_PROBLEM TO WORK ON_: Tell how many lines in the records contain the word "moodle"; the number alone is the answer.

_DATASET_:
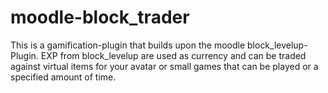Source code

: # moodle-block_trader
This is a gamification-plugin that builds upon the moodle block_levelup-Plugin. EXP from block_levelup are used as currency and can be traded against virtual items for your avatar or small games that can be played or a specified amount of time.
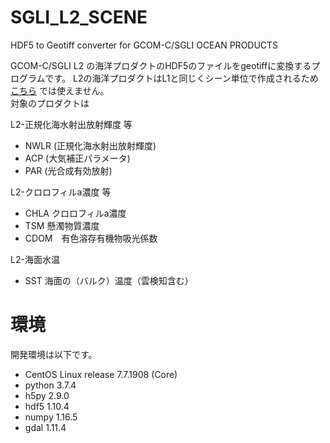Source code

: # SGLI_L2_SCENE
HDF5 to Geotiff converter for GCOM-C/SGLI OCEAN PRODUCTS

GCOM-C/SGLI L2 の海洋プロダクトのHDF5のファイルをgeotiffに変換するプログラムです。 
L2の海洋プロダクトはL1と同じくシーン単位で作成されるため[こちら](https://github.com/TTY6335/SGLI_L2) では使えません。  
対象のプロダクトは

L2-正規化海水射出放射輝度 等  
- NWLR (正規化海水射出放射輝度)  
- ACP (大気補正パラメータ)  
- PAR (光合成有効放射)  

L2-クロロフィルa濃度 等  
- CHLA クロロフィルa濃度  
- TSM 懸濁物質濃度  
- CDOM　有色溶存有機物吸光係数 

L2-海面水温  
- SST 海面の（バルク）温度（雲検知含む）

# 環境  
 開発環境は以下です。
* CentOS Linux release 7.7.1908 (Core)
* python 3.7.4
* h5py 2.9.0
* hdf5 1.10.4
* numpy 1.16.5
* gdal 1.11.4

_EXERCISE OUTPUT_: 2